Il recente rapporto del piano nazionale esiti di Agenas, l’agenzia nazionale per i servizi sanitari regionali, ha posto nuovamente la questione per quei punti nascita al di sotto del limite che rispondono a Verbania con 474 parti, Chieri con 430, Vercelli dove non sono stati superati i 392, Casale Monferrato con 279 e la già citata Domodossola dove l’ultimo rilevamento si fermava a 77. Altri casi suppergiù analoghi, sono stati temporaneamente affrontati unendo due punti nascita, o meglio facendo far la spola tra l’uno e l’altro dalla stessa equipe medica. Perché è proprio l’aspetto che riguarda il personale e non la struttura in sé a rappresentare un fattore di rischio. “Per chi lavora nei piccoli ospedali – spiega il presidente della società scientifica – è impossibile formarsi e mantenere un’abilità medica e chirurgica, lavorando in strutture a basso volume”.

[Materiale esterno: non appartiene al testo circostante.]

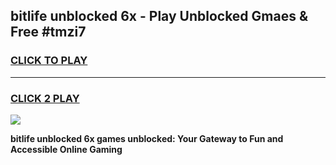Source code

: 
## bitlife unblocked 6x - Play Unblocked Gmaes & Free #tmzi7
<h3>
<a href="https://news.freeplayer.one?title=bitlife_unblocked_6x&ref=03M">CLICK TO PLAY</a></h3>
<hr>

<h3>
<a href="https://news.freeplayer.one?title=bitlife_unblocked_6x&ref=03M">CLICK 2 PLAY</a>
  
</h3>

<a href="https://news.freeplayer.one?title=bitlife_unblocked_6x&ref=03M"><img src="https://clearcache.store/games.png"></a>


**bitlife unblocked 6x games unblocked: Your Gateway to Fun and Accessible Online Gaming**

A richiamare “la sicurezza della paziente e del bambino come priorità assoluta, rispetto a qualsiasi altra valutazione” è Chiara Benedetto, docente di Ostetricia e Ginecologia all’Università di Torino, nonché presidente presidente del Comitato mondiale per la Salute e la Cura della Donna e per anni primario al Sant’Anna. “Fondamentale soprattutto per le situazioni più complesse e a rischio – aggiunge Benedetto – è il concetto di rete tra ospedali dove l’esperienza degli operatori è in grado di affrontare eventuali problematicità. Considerato che per le gravidanze a rischio già si ragiona con un sistema che prevede centri hub e centri spoke, è importante garantire sempre un’assistenza che implica un numero adeguato sia di personale medico, sia del comparto sanitario”.

E visto che in entrambi i casi la carenza è sempre più marcata, anche questo aspetto non può che inserirsi nei ragionamenti e nelle scelte che più prima che poi andranno fatte su quei punti nascita dove non si raggiunge la soglia minima o addirittura se ne resta molto lontani. “Una questione che – osserva ancora Benedetto – non può prescindere da una programmazione per il futuro”. Quella programmazione che il Piemonte attende da anni e che dovrebbe finalmente arrivare con l’annunciato nuovo piano sociosanitario, nel quale la questione dei punti dove nascere in una regione in cui il tasso di natalità (6,1 per mille) è inferiore alla già bassa media nazionale (6,7) non potrà essere affatto marginale.